We stress, though, that this Court’s decision does not suggest that police reports may never qualify as work product. Even the parties concede the doctrine may otherwise protect police reports under certain circumstances. For example, to the extent that the police reports at issue in Keaton satisfied Trial Rule 26(B)(3), the Court correctly concluded the trial court abused its discretion by compelling the State to produce “verbatim copies” of the reports. We merely clarify that Trial Rule 26(B)(3) supersedes any reliance on Keaton as preventing trial courts from exercising their discretion in determining whether the work product privilege protects a particular police report from disclosure.
We acknowledge that the Court’s decision today stands in tension with other decisions of this Court which cited Keaton for the proposition that a trial court in a criminal proceeding does not have the inherent power to order production of verbatim copies of police reports over the timely work product objection of the prosecuting attorney. See, e.g., Goolsby, 517 N.E.2d at 60; Beckham, 531 N.E.2d at 476–77; State ex rel. Crawford v. Super. Ct. of Lake Cnty., Crim. Div., Room II, 549 N.E.2d 374, 376 (Ind. 1990); Robinson v. State, 693 N.E.2d 548 (Ind. 1998); Gault v. State, 878 N.E.2d 1260, 1266 (Ind. 2008); Johnson v. State, 584 N.E.2d 1092, 1103 (Ind. 1992). To the extent these cases conflict with today’s holding, we disapprove of them.

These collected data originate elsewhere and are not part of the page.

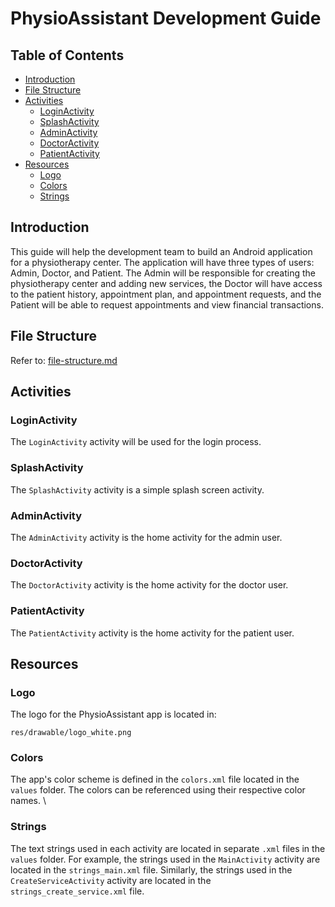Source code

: # PhysioAssistant Development Guide
## Table of Contents
- [Introduction](#introduction)
- [File Structure](#file-structure)
- [Activities](#activities)
  - [LoginActivity](#loginactivity)
  - [SplashActivity](#splashactivity)
  - [AdminActivity](#adminactivity)
  - [DoctorActivity](#doctoractivity)
  - [PatientActivity](#patientactivity)
- [Resources](#resources)
  - [Logo](#logo)
  - [Colors](#colors)
  - [Strings](#strings)

## Introduction
This guide will help the development team to build an Android application for a physiotherapy center. The application will have three types of users: Admin, Doctor, and Patient. The Admin will be responsible for creating the physiotherapy center and adding new services, the Doctor will have access to the patient history, appointment plan, and appointment requests, and the Patient will be able to request appointments and view financial transactions.

## File Structure
Refer to: [file-structure.md](https://github.com/Android-Development-UoM/PhysioAssistant-FrontEnd/blob/main/docs/file-structure.md)
## Activities

### LoginActivity
The `LoginActivity` activity will be used for the login process.

### SplashActivity
The `SplashActivity` activity is a simple splash screen activity.

### AdminActivity
The `AdminActivity` activity is the home activity for the admin user.

### DoctorActivity
The `DoctorActivity` activity is the home activity for the doctor user.

### PatientActivity
The `PatientActivity` activity is the home activity for the patient user. 

## Resources
### Logo
The logo for the PhysioAssistant app is located in:
```
res/drawable/logo_white.png
```

### Colors
The app's color scheme is defined in the `colors.xml` file located in the `values` folder. The colors can be referenced using their respective color names. \

### Strings
The text strings used in each activity are located in separate `.xml` files in the `values` folder. For example, the strings used in the `MainActivity` activity are located in the `strings_main.xml` file. Similarly, the strings used in the `CreateServiceActivity` activity are located in the `strings_create_service.xml` file.
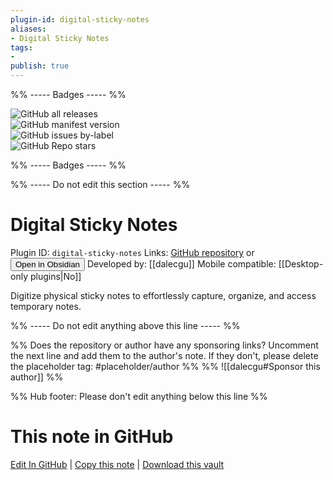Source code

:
 ```yaml
---
plugin-id: digital-sticky-notes
aliases:
- Digital Sticky Notes
tags: 
- 
publish: true
---
```


%% ----- Badges ----- %%

![GitHub all releases](https://img.shields.io/github/downloads/dalecgu/obsidian-sticky-notes/total?color=573E7A&logo=github&style=for-the-badge)   
![GitHub manifest version](https://img.shields.io/github/manifest-json/v/dalecgu/obsidian-sticky-notes?color=573E7A&logo=github&style=for-the-badge)   
![GitHub issues by-label](https://img.shields.io/github/issues/dalecgu/obsidian-sticky-notes/help%20wanted?color=573E7A&logo=github&style=for-the-badge)   
![GitHub Repo stars](https://img.shields.io/github/stars/dalecgu/obsidian-sticky-notes?color=573E7A&logo=github&style=for-the-badge)

%% ----- Badges ----- %%

%% ----- Do not edit this section ----- %%

# Digital Sticky Notes

Plugin ID: `digital-sticky-notes`
Links: [GitHub repository](https://github.com/dalecgu/obsidian-sticky-notes) or [<button id=HH>Open in Obsidian</button>](obsidian://show-plugin?id=digital-sticky-notes)
Developed by: [[dalecgu]]
Mobile compatible: [[Desktop-only plugins|No]]

Digitize physical sticky notes to effortlessly capture, organize, and access temporary notes.

%% ----- Do not edit anything above this line ----- %% 

%% Does the repository or author have any sponsoring links? Uncomment the next line and add them to the author's note. If they don't, please delete the placeholder tag: #placeholder/author %%
%% ![[dalecgu#Sponsor this author]] %%

%% Hub footer: Please don't edit anything below this line %%

# This note in GitHub

<span class="git-footer">[Edit In GitHub](https://github.dev/obsidian-community/obsidian-hub/blob/main/02%20-%20Community%20Expansions/02.05%20All%20Community%20Expansions/Plugins/digital-sticky-notes.md "git-hub-edit-note") | [Copy this note](https://raw.githubusercontent.com/obsidian-community/obsidian-hub/main/02%20-%20Community%20Expansions/02.05%20All%20Community%20Expansions/Plugins/digital-sticky-notes.md "git-hub-copy-note") | [Download this vault](https://github.com/obsidian-community/obsidian-hub/archive/refs/heads/main.zip "git-hub-download-vault") </span>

Even though the work product doctrine is most often invoked in civil litigation, “its role in assuring the proper functioning of the criminal justice system is even more vital,” for “[t]he interests of society and the accused in obtaining a fair and accurate resolution of the question of guilt or innocence demand that adequate safeguards assure the thorough preparation and presentation of each side of the case.” Nobles, 422 U.S. at 238. Nonetheless, the doctrine is not without its limits, and a trial court has discretion in matters of discovery “to guide and control the trial in the best interests of justice.” State ex rel. Keller, 317 N.E.2d at 435. To do so, we believe Trial Rule 26(B)(3) provides adequate guidance for the trial court to determine—on a case-by-case basis—whether a police report is protectible work product. And because the trial court believed it was without discretion under Keaton to consider whether the Police Report was the prosecuting attorney’s work product, we remand for the trial court to consider the State’s claim in light of Trial Rule 26(B)(3).
Therefore, we overrule Keaton and remand to the trial court with instructions to reconsider whether the Police Report is protected by the work product privilege in a manner consistent with the Court’s decision.
Rush, C.J., and Massa, Slaughter, and Goff, JJ., concur.